_Description of the task_:
Tally up the lines below that carry the word "Which", answering with the figure alone.

Records from a data collection

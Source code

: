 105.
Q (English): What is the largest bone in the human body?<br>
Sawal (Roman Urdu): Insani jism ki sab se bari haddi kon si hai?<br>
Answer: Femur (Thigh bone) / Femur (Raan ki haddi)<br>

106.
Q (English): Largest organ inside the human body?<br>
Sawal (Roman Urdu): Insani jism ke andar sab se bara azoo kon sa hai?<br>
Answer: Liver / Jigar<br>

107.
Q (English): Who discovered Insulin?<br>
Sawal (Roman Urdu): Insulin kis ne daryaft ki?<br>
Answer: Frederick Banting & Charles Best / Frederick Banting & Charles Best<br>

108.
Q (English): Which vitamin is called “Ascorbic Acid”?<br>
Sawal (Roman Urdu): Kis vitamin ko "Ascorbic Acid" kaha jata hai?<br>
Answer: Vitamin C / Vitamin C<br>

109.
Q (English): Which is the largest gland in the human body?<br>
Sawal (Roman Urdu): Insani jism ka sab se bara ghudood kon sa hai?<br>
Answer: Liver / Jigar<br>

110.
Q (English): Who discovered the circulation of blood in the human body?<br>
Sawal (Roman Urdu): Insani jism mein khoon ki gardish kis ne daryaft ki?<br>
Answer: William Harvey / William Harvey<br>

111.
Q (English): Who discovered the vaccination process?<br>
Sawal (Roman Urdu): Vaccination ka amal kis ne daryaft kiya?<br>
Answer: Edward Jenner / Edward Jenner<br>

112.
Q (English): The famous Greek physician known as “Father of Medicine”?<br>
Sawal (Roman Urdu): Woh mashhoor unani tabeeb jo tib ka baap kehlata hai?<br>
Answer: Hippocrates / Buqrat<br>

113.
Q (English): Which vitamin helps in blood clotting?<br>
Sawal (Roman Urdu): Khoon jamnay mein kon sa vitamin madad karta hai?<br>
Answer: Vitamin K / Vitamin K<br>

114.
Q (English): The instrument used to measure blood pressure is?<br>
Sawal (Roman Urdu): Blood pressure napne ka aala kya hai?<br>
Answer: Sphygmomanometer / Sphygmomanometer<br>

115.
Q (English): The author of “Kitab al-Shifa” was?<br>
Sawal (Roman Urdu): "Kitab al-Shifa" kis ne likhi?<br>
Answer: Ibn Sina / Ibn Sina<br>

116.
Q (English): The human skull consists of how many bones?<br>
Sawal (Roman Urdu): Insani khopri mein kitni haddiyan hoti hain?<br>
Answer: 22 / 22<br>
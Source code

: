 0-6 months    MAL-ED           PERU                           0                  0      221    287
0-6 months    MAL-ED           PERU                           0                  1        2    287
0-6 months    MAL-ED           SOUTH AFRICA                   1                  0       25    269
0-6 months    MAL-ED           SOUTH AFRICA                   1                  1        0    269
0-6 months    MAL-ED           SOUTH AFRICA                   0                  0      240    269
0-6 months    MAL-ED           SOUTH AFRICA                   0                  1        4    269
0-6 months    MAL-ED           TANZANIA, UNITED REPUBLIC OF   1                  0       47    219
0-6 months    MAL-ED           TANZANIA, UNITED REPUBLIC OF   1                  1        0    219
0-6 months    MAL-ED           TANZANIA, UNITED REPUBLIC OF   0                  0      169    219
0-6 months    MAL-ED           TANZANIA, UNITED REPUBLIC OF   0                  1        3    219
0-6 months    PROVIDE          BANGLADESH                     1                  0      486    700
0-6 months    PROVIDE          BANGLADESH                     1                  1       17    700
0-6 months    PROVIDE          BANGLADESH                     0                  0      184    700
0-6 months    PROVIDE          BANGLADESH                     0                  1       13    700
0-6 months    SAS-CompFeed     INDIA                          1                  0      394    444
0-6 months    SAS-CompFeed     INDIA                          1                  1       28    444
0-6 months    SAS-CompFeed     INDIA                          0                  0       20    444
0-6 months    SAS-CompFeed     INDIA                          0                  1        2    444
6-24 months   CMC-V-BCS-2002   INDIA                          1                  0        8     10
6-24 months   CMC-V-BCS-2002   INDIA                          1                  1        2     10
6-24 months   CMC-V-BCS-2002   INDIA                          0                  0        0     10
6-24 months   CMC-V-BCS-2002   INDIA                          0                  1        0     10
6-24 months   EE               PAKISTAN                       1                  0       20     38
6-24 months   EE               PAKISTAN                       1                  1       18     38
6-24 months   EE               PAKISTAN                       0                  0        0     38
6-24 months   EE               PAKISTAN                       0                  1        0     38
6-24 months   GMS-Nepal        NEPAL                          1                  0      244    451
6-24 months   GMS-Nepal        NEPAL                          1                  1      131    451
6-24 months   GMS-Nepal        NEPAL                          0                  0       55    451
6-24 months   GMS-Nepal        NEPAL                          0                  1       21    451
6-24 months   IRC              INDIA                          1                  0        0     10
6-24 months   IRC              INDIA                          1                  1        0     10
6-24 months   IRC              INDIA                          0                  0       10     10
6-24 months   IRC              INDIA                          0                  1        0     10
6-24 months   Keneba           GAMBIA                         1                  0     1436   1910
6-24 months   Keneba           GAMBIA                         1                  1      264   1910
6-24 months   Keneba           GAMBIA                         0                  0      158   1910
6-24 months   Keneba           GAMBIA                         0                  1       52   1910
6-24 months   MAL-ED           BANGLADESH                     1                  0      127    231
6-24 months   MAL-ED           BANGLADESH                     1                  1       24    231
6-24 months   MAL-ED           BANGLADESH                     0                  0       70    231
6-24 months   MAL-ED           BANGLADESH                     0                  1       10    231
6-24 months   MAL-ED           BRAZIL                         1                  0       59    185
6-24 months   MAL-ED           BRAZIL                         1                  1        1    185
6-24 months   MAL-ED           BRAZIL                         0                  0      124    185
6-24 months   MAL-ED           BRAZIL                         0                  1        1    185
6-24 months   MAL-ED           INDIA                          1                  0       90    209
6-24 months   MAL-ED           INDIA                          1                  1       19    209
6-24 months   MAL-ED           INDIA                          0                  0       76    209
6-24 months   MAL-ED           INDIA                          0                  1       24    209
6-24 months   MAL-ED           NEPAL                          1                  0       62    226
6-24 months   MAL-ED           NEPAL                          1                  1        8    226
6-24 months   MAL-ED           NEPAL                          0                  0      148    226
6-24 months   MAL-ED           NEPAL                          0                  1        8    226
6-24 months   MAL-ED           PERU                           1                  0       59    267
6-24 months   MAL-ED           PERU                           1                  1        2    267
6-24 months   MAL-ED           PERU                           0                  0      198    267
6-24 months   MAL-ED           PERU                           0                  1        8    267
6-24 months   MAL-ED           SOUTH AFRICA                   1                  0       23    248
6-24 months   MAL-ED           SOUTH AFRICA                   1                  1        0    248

_Result below_:
3